Page 11 of Homesick

“I’m gonna be sick,” I say before hanging my head out the window. I feel Blake pull my hair back before I puke down the side of his truck.

“Well, I didn’t make it to the bushes tonight.”

CHAPTER 4

A burst of bright light illuminates my room and I let out an irritated groan from under the covers of my childhood bed.

“Rise and shine, sweetheart.”

I peek from under my cave of blankets to find my mom placing a glass of water and an extra-large bottle of pain killers on my nightstand.

“I figured you’ll be needing these,” she says sweetly before taking a seat at the end of my bed.

As soon as I sit up, I wince at the pounding in my head. I down the pain killers with some water and groggily face my mom whose sunshine personality is not helping my hungover state. “Thank you,” I say with a raspy voice.

“So, someone had fun last night. Maybe a little too much fun?”

I try to reply, but my stomach lurches from drinking the water too quickly and I hop from my bed to the small bathroom attached to my room. I’m really regretting not eating anything last night.

After I return from my shameful exit feeling somewhat better, my mom is patiently waiting. I can tell she’s trying to get some juicy details from me, but it’s unclear how much she already knows. News travels fast in Honey Grove and I know exactly what part she’s dying to know more about.

“I guess you heard Blake drove me home last night.”

She pats my bed, ushering me to come sit next to her. I oblige and head over.

“I may have heard something about it at church this morning. If you don’t want to tell me anything, I completely understand. I know things are still weird between the two of you.”

Weird doesn’t even begin to cover it. After I puked down the side of his truck last night, I ran away . . . again. I used to never get embarrassed around Blake, but now that we’re grown up, I want him to see me as a mature woman, not the naïve teen girl who so easily let him break her heart. However, maybe I wasn’t who I so clearly wanted to be seen as.

“Yeah, he gave me a ride home, but only because Chris asked him to. Nothing else happened,” I admit, leaving out the explicit details. “I . . . I don’t know how to act around him. The last two times I’ve seen him, I haven’t been in the best position. I always thought the next time I saw him, he’d see exactly what he gave up all those years ago.”

“I know, hun, but I don’t think Blake would ever judge you. That boy has the biggest heart I know. He knows you’re going through a tough time.”

I close my eyes and take a deep breath. I can’t even talk about him without her coming to his defense almost immediately. I just want to scream, I’m your kid, not him.

“I wasn’t aware you were giving him updates about my life,” I say, rolling my eyes.

“He’s not the enemy, Wren. You two were friends before you dated in high school. All I’m saying is maybe it’s time to forgive him and move forward.”

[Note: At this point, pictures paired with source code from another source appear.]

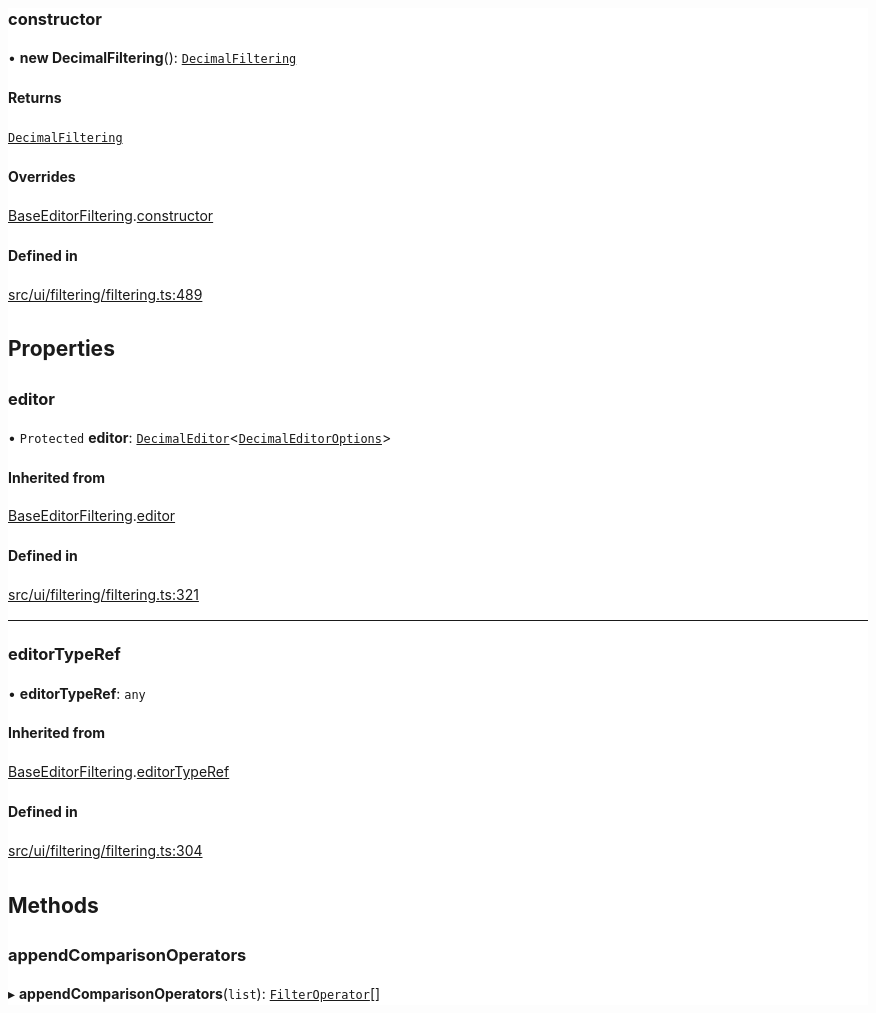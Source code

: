 ### constructor

• **new DecimalFiltering**(): [`DecimalFiltering`](DecimalFiltering.md)

#### Returns

[`DecimalFiltering`](DecimalFiltering.md)

#### Overrides

[BaseEditorFiltering](BaseEditorFiltering.md).[constructor](BaseEditorFiltering.md#constructor)

#### Defined in

[src/ui/filtering/filtering.ts:489](https://github.com/serenity-is/serenity/blob/master/packages/corelib/src/ui/filtering/filtering.ts#L489)

## Properties

### editor

• `Protected` **editor**: [`DecimalEditor`](DecimalEditor.md)\<[`DecimalEditorOptions`](../interfaces/DecimalEditorOptions.md)\>

#### Inherited from

[BaseEditorFiltering](BaseEditorFiltering.md).[editor](BaseEditorFiltering.md#editor)

#### Defined in

[src/ui/filtering/filtering.ts:321](https://github.com/serenity-is/serenity/blob/master/packages/corelib/src/ui/filtering/filtering.ts#L321)

___

### editorTypeRef

• **editorTypeRef**: `any`

#### Inherited from

[BaseEditorFiltering](BaseEditorFiltering.md).[editorTypeRef](BaseEditorFiltering.md#editortyperef)

#### Defined in

[src/ui/filtering/filtering.ts:304](https://github.com/serenity-is/serenity/blob/master/packages/corelib/src/ui/filtering/filtering.ts#L304)

## Methods

### appendComparisonOperators

▸ **appendComparisonOperators**(`list`): [`FilterOperator`](../interfaces/FilterOperator.md)[]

It seems like everyone in this town is Team Blake, except for me and Emma. Hell, I dated the guy for three years and he is no saint. I’ve seen that kid rip through people’s fields and steal road signs like it was his job.

My mom takes my silence as the end of the conversation and gets up to leave. Before she heads out of my room, she turns and says, “oh and you left your debit card at the Rustic Inn last night. You should probably head down there and pick it up. And I’m not saying you have to, but it might be nice to offer to clean off the side of Blake’s truck. Sounds like you left quite a mark last night.”

Great. Just fricking great.

* * *

I pull up to the Rustic Inn in my old car my dad saved from high school. The brakes squeal as I park in the almost empty lot. It’s crazy how different this place is in the daylight. It’s a cute little shack, but the imperfections are almost too clear during the day.

I gag a little once I get a whiff of the inside. After last night’s shenanigans, I won’t be drinking for a while. I still have a lot of groveling to do with Emma after being such an ass last night. I sent her a text this morning to get a feel for the damage I’d done, and I still haven’t received a reply. Emma is my only lifeline in this town, so I need to do some ass kissing immediately.

I walk up to the bar feeling the stickiness of the floor under my boots as I walk. The place is spotless after last night, but some things can never be fully cleaned. I hop up on one of the bar stools and wait for someone to pop out from the back. I cross my fingers and pray it’s not the girl from last night.

I hear footsteps and turn to see who’s coming. I’m almost giddy when I see Sheila coming toward me locked and loaded with a hug.

“You’re working here now? What happened to your job at the hospital?” I ask as soon as she steps back from our embrace.

“I’ve been the manager for around two years. I had to quit my nursing job. It was really starting wear me down.”